[Vision2020] Happy Birthday

Tom Hansen thansen at moscow.com
Wed Jan 26 14:30:54 PST 2005


Sunil -

 

The same type of thing happened in Vietnam under Johnson.  Westmoreland lied
about body counts, how the VC were constantly outnumbered, how we were
advancing, how the war would be over soon.  That was during 1967.  Tet '68
changed everything.  It showed that Westmoreland had been lying to Johnson.
Johnson, unlike our current president, resigned as felt that he had lied to
the American people based upon intelligence (and reports) provided to him by
Westmoreland and his (Johnson's) cabinet.  Johnson assumed the moral high
ground, assumed full responsibility, and withdrew from the 1968 election.  I
hated him for withdrawing form the election.  I felt that had he stuck it
out, he would have beaten Nixon and our troops would have been home a lot
sooner than 1975.  

 

Current estimations (discussed last night on a news show, of which the name
escapes me) are that we would require 150,000 troops on the ground in Iraq
for the next two years (at a MINIMUM).

 

How many more body bags are we going to fill before somebody at 1600
Pennsylvania Avenue, Washington DC assumes some level of responsibility and
decides it is time to bring our troops home?

 

Tom Hansen

Moscow, Idaho

 

We could learn a lot from crayons: some are sharp, some are pretty, some are
dull, some have weird names, and all are different colors....but they all
exist very nicely in the same box. 

  _____  

From: vision2020-bounces at moscow.com [mailto:vision2020-bounces at moscow.com]
On Behalf Of Sunil Ramalingam
Sent: Wednesday, January 26, 2005 2:10 PM
To: vision2020 at moscow.com
Subject: RE: [Vision2020] Happy Birthday

 

You call it 'harping,' and you can't point to a historical model because
there isn't one that works to support your theories.  Maybe what you predict
will take place, but they're faith-based, and there's nothing in the past in
that region to suggest that the changes you hope for will occur.  I guess
we'll know in a few years whether history is being made, as you hope, or
repeated, as I suspect.  I think we're re-writing what the English wrought
in the first half of the last century.

If 'democratizing Iraq' was the reason for the war, then we should have had
a national discussion on that very issue.  Congress could have decided if we
should invade another country so that they could be a democracy (I'll set
aside my opinions of the arrogance of that view for now.)  We could have
honestly discussed the costs of such a war.  We could have addressed the
fact that Iraq didn't pose a threat to our security.

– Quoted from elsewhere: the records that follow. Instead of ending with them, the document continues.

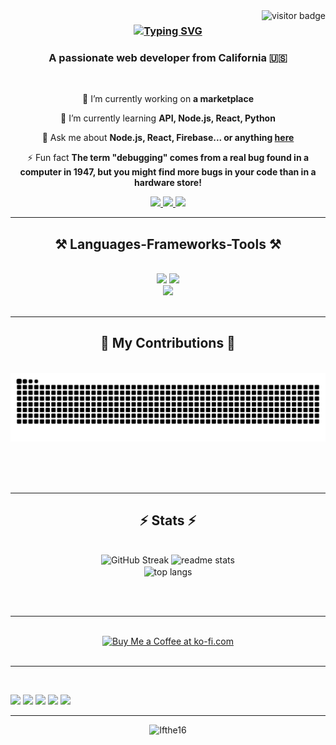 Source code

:  <img align="right" src="https://visitor-badge.laobi.icu/badge?page_id=Ifthe16" alt="visitor badge"/>

<h3 align="center">
<a href="https://git.io/typing-svg"><img src="https://readme-typing-svg.herokuapp.com?font=Righteous&size=25&duration=3000&pause=1000&background=0000FF00&width=435&lines=Hi+There!+%F0%9F%91%8B;Welcome+to+my+GitHub+%F0%9F%92%9C;Let%E2%80%99s+build+something+together!+%F0%9F%9A%80" alt="Typing SVG" /></a>
</h3>


<h3 align="center">A passionate web developer from California 🇺🇸</h3>

<br/>

<div align="center">
 
 🔭 I’m currently working on **a marketplace**
 
 🌱 I’m currently learning **API, Node.js, React, Python**

💬 Ask me about **Node.js, React, Firebase... or anything [here](https://github.com/Ifthe16/Ifthe16/issues)**

⚡ Fun fact **The term "debugging" comes from a real bug found in a computer in 1947, but you might find more bugs in your code than in a hardware store!**

 </div>
 
<div align="center"> 
  <a href="mailto:@gmail.com">
    <img src="https://img.shields.io/badge/Gmail-333333?style=for-the-badge&logo=gmail&logoColor=red" />
  </a>
  <a href="https://linkedin.com/" target="_blank">
    <img src="https://img.shields.io/badge/LinkedIn-0077B5?style=for-the-badge&logo=linkedin&logoColor=white" target="_blank" />
  </a>
  <a href="https://github.com" target="_blank">
     <img src="https://img.shields.io/badge/Portfolio-FF5722?style=for-the-badge&logo=todoist&logoColor=white" target="_blank" /> <!-- sqlite, safari, google-chrome are other good icon options -->
  </a>
</div>

 <hr/>
 
<h2 align="center">⚒️ Languages-Frameworks-Tools ⚒️</h2>
<br/>
<div align="center">
    <img src="https://skillicons.dev/icons?i=react,bootstrap,mui,html,css,vscode,github,figma,tailwind,git,unity" />
    <img src="https://skillicons.dev/icons?i=nodejs,express,python,javascript,typescript,firebase,mongodb,c,java,nextjs,mysql,vscode,codepen" /><br>
    <img src="https://skillicons.dev/icons?i=blender,bash,aiscript,django,bots,devto,ai,netlify,notion,ps,powershell,pycharm,replit,wordpress" /><br>
</div>

<br/>
<hr/>

<div align="center">
  <h2>🐍 My Contributions 🐍</h2>
  <br>
  <img alt="snake eating my contributions" src="https://raw.githubusercontent.com/Ifthe16/Ifthe16/output/github-contribution-grid-snake.svg" />
 
  
  <br/><br/><br/>
</div>

<hr/>

<h2 align="center">⚡ Stats ⚡</h2>
<br>
<div align=center>
  <img src="https://streak-stats.demolab.com?user=ifthe16&theme=react&border_radius=10&date_format=j%20M%5B%20Y%5D&exclude_days=Sun%2CFri&card_width=390" alt="GitHub Streak" />
  <img width=390 src="https://github-readme-stats-salesp07.vercel.app/api?username=Ifthe16&count_private=true&show_icons=true&theme=react&rank_icon=github&border_radius=10" alt="readme stats" />
  <br/>
  <img width=325 align="center" src="https://github-readme-stats-salesp07.vercel.app/api/top-langs/?username=Ifthe16&hide=HTML&langs_count=8&layout=compact&theme=react&border_radius=10&size_weight=0.5&count_weight=0.5&exclude_repo=github-readme-stats" alt="top langs" />
</div>

<br/><br/>

<hr/>

<br/>

<div align="center">
<a href='https://ko-fi.com/' target='_blank'><img height='64' style='border:0px;height:64px;' src='https://storage.ko-fi.com/cdn/kofi1.png?v=3' border='0' alt='Buy Me a Coffee at ko-fi.com' /></a>
</div>

<br/>

<hr>

<br>

![](http://github-profile-summary-cards.vercel.app/api/cards/profile-details?username=Ifthe16&theme=algolia)
![](http://github-profile-summary-cards.vercel.app/api/cards/repos-per-language?username=Ifthe16&theme=algolia) ![](http://github-profile-summary-cards.vercel.app/api/cards/most-commit-language?username=Ifthe16&theme=algolia)
![](http://github-profile-summary-cards.vercel.app/api/cards/stats?username=Ifthe16&theme=algolia) ![](http://github-profile-summary-cards.vercel.app/api/cards/productive-time?username=Ifthe16&theme=algolia&utcOffset=8)

<hr>
<p align="center"> <img src="https://github-profile-trophy.vercel.app/?username=Ifthe16" alt="Ifthe16" /></p>
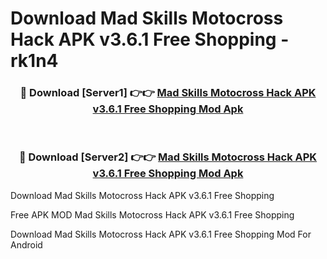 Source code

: # Download Mad Skills Motocross Hack APK v3.6.1 Free Shopping - rk1n4



<div align="center">
<h3>🔴 Download [Server1] 👉👉 <a href="https://momento.my/?title=Mad_Skills_Motocross_Hack_APK_v3.6.1_Free_Shopping">Mad Skills Motocross Hack APK v3.6.1 Free Shopping Mod Apk</a></h3><br>

<h3>🔴 Download [Server2] 👉👉 <a href="https://momento.my/?title=Mad_Skills_Motocross_Hack_APK_v3.6.1_Free_Shopping">Mad Skills Motocross Hack APK v3.6.1 Free Shopping Mod Apk</a></h3>
</div>



Download Mad Skills Motocross Hack APK v3.6.1 Free Shopping 

Free APK MOD Mad Skills Motocross Hack APK v3.6.1 Free Shopping 

Download Mad Skills Motocross Hack APK v3.6.1 Free Shopping Mod For Android
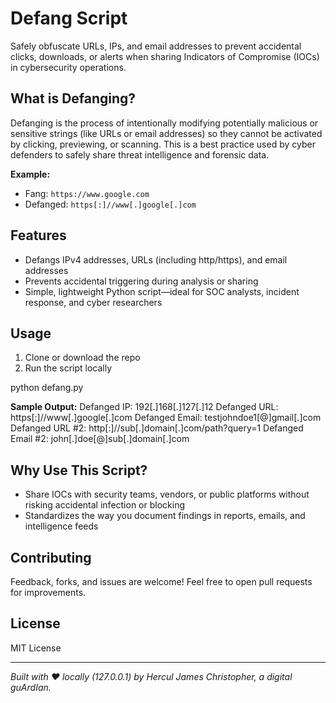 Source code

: # Defang Script

Safely obfuscate URLs, IPs, and email addresses to prevent accidental clicks, downloads, or alerts when sharing Indicators of Compromise (IOCs) in cybersecurity operations.

## What is Defanging?

Defanging is the process of intentionally modifying potentially malicious or sensitive strings (like URLs or email addresses) so they cannot be activated by clicking, previewing, or scanning. This is a best practice used by cyber defenders to safely share threat intelligence and forensic data.

**Example:**  
- Fang: `https://www.google.com`  
- Defanged: `https[:]//www[.]google[.]com`

## Features

- Defangs IPv4 addresses, URLs (including http/https), and email addresses
- Prevents accidental triggering during analysis or sharing
- Simple, lightweight Python script—ideal for SOC analysts, incident response, and cyber researchers

## Usage

1. Clone or download the repo
2. Run the script locally

python defang.py

**Sample Output:**
Defanged IP: 192[.]168[.]127[.]12
Defanged URL: https[:]//www[.]google[.]com
Defanged Email: testjohndoe1[@]gmail[.]com
Defanged URL #2: http[:]//sub[.]domain[.]com/path?query=1
Defanged Email #2: john[.]doe[@]sub[.]domain[.]com


## Why Use This Script?

- Share IOCs with security teams, vendors, or public platforms without risking accidental infection or blocking
- Standardizes the way you document findings in reports, emails, and intelligence feeds

## Contributing

Feedback, forks, and issues are welcome! Feel free to open pull requests for improvements.

## License

MIT License

---

*Built with ❤️ locally (127.0.0.1) by Hercul James Christopher, a digital guArdIan.*

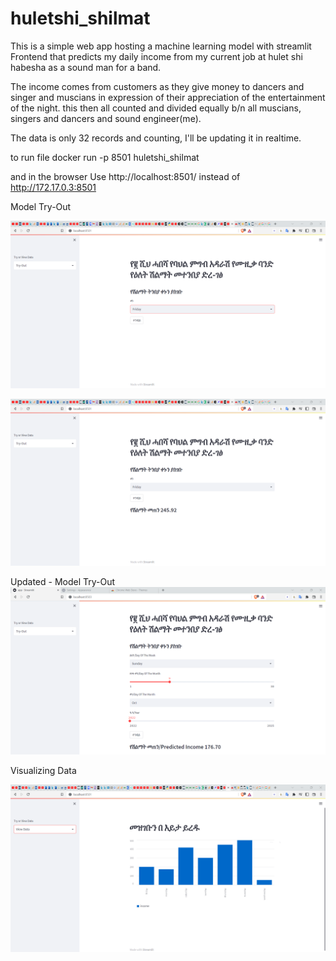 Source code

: # huletshi_shilmat

This is a simple web app hosting a machine learning model  with streamlit Frontend that predicts my daily income from my current job at hulet shi habesha as a sound man for a band.

The income comes from customers as they give money to dancers and singer and muscians in expression of their appreciation of the entertainment of the night. this then all counted and divided equally b/n all muscians, singers and dancers and sound engineer(me).

The data is only 32 records and counting, I'll be updating it in realtime.

to run file
docker run -p 8501 huletshi_shilmat

and in the browser
Use http://localhost:8501/ instead of http://172.17.0.3:8501

Model Try-Out

![tryout!](https://github.com/EyuaelB/huletshi_shilmat/blob/master/screenshots/try_out_page.png)

![result!](https://github.com/EyuaelB/huletshi_shilmat/blob/master/screenshots/try_out_page_result.png)

Updated - Model Try-Out
![updated!](https://github.com/EyuaelB/huletshi_shilmat/blob/master/screenshots/updated_model_tryout.png)

Visualizing Data

![about_data!](https://github.com/EyuaelB/huletshi_shilmat/blob/master/screenshots/about_data_page.png)
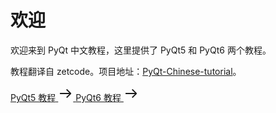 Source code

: <!--https://raw.githubusercontent.com/maicss/PyQt-Chinese-tutorial/master/translated/pyqt6/introduction.md-->
# 欢迎

欢迎来到 PyQt 中文教程，这里提供了 PyQt5 和 PyQt6 两个教程。

教程翻译自 zetcode。项目地址：[PyQt-Chinese-tutorial](https://github.com/maicss/PyQt-Chinese-tutorial)。

<div :class="$style.container">
    <a href="./v5/" :class="$style.card">
        <span>PyQt5 教程</span>
        <svg xmlns="http://www.w3.org/2000/svg" fill="none" viewBox="0 0 16 16" preserveAspectRatio="xMidYMid meet" data-rnwibasecard--161t3wu-hover="true" data-rnwi-handle="nearest" class="r-1rasi3h" style="width: 24px; height: 24px;"><path fill="currentColor" fill-rule="evenodd" d="M9.076 3.576a.6.6 0 0 1 .848 0l4 4a.6.6 0 0 1 0 .848l-4 4a.6.6 0 0 1-.848-.848L12.052 8.6H2.5a.6.6 0 0 1 0-1.2h9.552L9.076 4.424a.6.6 0 0 1 0-.848Z" clip-rule="evenodd"></path></svg>
    </a>
    <a href="./v6/" :class="$style.card">
        <span>PyQt6 教程</span>
        <svg xmlns="http://www.w3.org/2000/svg" fill="none" viewBox="0 0 16 16" preserveAspectRatio="xMidYMid meet" data-rnwibasecard--161t3wu-hover="true" data-rnwi-handle="nearest" class="r-1rasi3h" style="width: 24px; height: 24px;"><path fill="currentColor" fill-rule="evenodd" d="M9.076 3.576a.6.6 0 0 1 .848 0l4 4a.6.6 0 0 1 0 .848l-4 4a.6.6 0 0 1-.848-.848L12.052 8.6H2.5a.6.6 0 0 1 0-1.2h9.552L9.076 4.424a.6.6 0 0 1 0-.848Z" clip-rule="evenodd"></path></svg>
    </a>
</div>

<style module>
.container {
    display: flex;
    justify-content: space-between;
    align-items: center;
    gap: 0 16px;
}

.container .card {
    transition: all 0.15s;
    cursor: pointer;
    border-radius: 4px;
    border: 1px solid #e3e8ed;
    padding: 16px;
    flex: 1;
    color: #3b454e;
    display: flex;
    justify-content: space-between;
    align-items: center;
    text-decoration: none;
}

.card:hover {
    box-shadow: 0px 12px 13px rgba(0,0,0,0.02);
    transform: translateY(-2px);
    color: #3884ff;
    text-decoration: underline;
    text-underline-offset: 4px;
}
</style>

That's not the discussion we had, and that wasn't the reason we were given.
Instead the administration focused on intelligence that told it what it
wanted to hear, and ignored the rest.  Liars or incompetents?  Are either to
be trusted?

While I'm harping ( and there I was thinking I was engaging in a dialog), do
you disagree with me on my statements regarding our privatization of Iraq's
economy?  How much are Iraqis benefitting from our grab?